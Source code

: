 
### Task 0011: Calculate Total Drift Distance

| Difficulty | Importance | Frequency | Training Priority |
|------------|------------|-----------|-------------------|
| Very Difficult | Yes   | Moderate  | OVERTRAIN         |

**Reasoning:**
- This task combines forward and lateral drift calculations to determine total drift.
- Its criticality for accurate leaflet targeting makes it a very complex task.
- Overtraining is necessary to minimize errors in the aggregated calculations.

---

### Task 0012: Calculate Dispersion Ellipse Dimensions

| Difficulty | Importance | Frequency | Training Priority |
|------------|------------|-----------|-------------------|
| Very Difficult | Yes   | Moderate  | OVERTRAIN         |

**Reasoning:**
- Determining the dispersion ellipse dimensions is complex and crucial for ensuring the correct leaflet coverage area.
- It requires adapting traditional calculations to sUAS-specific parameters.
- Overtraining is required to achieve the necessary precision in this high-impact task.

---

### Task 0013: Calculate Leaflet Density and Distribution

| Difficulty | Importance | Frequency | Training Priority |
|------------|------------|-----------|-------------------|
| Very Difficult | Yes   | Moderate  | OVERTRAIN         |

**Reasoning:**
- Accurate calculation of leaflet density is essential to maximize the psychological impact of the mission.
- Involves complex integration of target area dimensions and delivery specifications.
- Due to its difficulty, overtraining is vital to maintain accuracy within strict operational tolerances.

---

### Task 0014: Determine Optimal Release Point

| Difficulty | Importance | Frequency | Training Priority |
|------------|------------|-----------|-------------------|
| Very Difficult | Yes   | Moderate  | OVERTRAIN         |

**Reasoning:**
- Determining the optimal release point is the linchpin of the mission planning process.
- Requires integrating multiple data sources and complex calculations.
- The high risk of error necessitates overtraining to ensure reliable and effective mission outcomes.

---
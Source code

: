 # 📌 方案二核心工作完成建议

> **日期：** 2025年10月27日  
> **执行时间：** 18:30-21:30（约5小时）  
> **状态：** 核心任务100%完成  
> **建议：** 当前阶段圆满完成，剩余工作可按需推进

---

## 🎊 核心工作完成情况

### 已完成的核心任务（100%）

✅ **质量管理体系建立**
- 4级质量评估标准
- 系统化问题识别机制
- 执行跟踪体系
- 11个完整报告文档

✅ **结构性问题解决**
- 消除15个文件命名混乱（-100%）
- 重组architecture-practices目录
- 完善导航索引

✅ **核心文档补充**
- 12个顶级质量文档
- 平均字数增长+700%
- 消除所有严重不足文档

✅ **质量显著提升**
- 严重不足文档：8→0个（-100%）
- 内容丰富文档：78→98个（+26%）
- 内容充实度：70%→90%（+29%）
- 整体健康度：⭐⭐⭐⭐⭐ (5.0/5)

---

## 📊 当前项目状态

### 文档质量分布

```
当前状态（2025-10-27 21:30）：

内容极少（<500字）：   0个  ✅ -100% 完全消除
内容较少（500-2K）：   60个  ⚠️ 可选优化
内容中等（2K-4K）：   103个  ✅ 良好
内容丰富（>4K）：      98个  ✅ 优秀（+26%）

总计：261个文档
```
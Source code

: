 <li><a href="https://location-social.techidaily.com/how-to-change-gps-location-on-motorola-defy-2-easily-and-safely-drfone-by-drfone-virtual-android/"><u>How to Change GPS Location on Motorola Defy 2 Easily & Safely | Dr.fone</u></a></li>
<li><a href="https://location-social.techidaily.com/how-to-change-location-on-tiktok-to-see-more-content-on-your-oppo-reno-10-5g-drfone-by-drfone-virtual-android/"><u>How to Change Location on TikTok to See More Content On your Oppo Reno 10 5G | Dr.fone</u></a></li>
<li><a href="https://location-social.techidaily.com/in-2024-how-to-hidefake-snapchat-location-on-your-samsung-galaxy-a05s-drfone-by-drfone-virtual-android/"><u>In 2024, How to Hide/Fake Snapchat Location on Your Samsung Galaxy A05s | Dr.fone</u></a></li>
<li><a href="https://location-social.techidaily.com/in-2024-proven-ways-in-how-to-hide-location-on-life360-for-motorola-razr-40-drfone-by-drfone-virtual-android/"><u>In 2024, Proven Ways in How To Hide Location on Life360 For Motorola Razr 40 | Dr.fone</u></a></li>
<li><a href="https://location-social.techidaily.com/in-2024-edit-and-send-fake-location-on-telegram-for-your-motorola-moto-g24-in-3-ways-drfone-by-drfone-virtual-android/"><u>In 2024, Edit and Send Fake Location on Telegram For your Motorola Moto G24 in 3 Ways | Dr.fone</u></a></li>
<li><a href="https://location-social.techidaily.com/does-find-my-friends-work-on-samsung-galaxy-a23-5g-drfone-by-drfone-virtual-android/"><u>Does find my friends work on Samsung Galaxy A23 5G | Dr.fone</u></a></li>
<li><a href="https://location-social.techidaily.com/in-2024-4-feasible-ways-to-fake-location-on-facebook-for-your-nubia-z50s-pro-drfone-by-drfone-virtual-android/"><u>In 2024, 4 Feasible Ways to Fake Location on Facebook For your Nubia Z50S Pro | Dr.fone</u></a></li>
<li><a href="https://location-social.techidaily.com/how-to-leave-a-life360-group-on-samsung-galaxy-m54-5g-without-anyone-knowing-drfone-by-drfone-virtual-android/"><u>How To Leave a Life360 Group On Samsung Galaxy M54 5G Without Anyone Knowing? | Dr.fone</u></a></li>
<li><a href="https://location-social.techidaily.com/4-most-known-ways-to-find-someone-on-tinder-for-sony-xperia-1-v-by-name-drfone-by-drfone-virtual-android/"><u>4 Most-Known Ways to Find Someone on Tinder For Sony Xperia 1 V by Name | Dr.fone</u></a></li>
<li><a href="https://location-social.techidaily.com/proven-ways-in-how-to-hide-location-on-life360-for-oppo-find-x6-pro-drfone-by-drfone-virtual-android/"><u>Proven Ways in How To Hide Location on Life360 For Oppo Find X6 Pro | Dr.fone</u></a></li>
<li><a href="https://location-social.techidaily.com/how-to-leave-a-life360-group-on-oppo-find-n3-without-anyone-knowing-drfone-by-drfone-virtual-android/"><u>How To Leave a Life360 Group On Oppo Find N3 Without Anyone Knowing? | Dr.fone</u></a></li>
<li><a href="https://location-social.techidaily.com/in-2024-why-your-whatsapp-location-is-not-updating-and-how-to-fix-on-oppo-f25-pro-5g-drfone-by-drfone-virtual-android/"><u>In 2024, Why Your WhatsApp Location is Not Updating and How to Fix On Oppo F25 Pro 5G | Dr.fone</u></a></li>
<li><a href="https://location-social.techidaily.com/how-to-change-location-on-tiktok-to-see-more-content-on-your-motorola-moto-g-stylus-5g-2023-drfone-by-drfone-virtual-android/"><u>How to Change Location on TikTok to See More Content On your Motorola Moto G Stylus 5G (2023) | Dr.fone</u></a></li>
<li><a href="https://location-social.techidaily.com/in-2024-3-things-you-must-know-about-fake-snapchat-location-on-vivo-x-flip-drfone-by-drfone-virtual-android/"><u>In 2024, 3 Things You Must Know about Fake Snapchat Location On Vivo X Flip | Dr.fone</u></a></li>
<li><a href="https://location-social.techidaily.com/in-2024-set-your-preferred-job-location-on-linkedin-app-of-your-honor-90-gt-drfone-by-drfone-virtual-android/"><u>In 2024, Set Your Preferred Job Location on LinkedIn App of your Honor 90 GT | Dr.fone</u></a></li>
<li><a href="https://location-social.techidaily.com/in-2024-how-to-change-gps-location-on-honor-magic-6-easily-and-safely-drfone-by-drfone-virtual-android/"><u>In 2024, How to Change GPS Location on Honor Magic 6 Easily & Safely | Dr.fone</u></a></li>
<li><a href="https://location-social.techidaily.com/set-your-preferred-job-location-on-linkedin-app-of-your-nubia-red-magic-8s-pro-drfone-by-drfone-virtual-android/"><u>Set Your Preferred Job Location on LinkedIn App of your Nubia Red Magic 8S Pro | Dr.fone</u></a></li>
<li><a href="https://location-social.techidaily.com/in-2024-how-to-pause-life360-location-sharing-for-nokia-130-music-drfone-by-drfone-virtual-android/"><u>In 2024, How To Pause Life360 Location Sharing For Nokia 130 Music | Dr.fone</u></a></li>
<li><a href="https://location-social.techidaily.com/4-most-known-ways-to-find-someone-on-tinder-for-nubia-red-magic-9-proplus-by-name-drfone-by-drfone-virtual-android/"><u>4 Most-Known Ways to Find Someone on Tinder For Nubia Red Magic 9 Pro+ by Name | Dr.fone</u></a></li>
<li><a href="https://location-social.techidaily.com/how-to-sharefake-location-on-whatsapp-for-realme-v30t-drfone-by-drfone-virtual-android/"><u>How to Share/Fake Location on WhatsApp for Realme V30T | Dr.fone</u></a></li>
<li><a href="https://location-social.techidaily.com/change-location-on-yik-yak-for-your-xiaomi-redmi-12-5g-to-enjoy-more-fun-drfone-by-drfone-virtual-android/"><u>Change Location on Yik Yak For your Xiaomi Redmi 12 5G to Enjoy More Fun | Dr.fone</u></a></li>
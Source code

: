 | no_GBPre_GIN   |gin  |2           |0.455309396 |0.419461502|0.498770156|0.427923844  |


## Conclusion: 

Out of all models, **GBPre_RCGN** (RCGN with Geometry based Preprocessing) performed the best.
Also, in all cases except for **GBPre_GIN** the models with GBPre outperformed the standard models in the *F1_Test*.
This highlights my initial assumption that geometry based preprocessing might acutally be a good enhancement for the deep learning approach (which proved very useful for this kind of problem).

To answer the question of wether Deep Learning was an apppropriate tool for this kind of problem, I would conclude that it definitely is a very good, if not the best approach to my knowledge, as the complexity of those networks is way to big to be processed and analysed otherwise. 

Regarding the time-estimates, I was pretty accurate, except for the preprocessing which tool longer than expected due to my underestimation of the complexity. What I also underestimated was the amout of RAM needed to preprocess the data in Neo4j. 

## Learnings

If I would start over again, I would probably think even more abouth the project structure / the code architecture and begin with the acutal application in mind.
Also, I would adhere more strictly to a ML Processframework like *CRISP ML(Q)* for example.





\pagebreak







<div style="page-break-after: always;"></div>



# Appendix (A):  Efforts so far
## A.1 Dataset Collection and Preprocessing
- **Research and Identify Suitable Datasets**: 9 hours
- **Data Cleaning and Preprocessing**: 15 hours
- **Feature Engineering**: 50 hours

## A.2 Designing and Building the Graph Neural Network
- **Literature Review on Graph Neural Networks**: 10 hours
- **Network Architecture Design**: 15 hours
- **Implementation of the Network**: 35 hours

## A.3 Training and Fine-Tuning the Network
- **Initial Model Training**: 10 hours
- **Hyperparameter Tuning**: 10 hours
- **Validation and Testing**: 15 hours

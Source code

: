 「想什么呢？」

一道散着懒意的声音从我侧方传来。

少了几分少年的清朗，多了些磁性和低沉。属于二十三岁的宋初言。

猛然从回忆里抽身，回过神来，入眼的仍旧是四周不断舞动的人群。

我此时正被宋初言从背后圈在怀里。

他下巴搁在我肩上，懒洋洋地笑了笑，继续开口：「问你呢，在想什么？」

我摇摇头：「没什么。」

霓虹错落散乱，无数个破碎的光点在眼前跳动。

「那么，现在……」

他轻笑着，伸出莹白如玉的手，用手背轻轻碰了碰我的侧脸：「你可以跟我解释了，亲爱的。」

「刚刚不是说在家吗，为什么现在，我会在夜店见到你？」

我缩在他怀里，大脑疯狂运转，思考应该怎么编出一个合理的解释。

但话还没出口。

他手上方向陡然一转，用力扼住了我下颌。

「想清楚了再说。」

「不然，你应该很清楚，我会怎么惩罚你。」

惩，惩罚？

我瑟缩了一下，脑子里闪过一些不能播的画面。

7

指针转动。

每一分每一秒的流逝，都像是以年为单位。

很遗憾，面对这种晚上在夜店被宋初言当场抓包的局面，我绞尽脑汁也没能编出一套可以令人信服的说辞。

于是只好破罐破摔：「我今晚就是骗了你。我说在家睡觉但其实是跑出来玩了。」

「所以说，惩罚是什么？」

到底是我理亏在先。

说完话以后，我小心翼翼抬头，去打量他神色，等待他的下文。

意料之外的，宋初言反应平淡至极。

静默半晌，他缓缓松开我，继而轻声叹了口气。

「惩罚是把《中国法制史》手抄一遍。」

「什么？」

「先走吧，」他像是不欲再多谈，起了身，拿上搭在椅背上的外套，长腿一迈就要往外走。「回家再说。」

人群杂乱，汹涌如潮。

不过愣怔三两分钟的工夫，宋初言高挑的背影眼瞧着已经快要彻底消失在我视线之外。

+++

== About this exercise ==
Search the records above for the word "samsung" and give the number of lines where it occurs, nothing else.

== Response area ==
3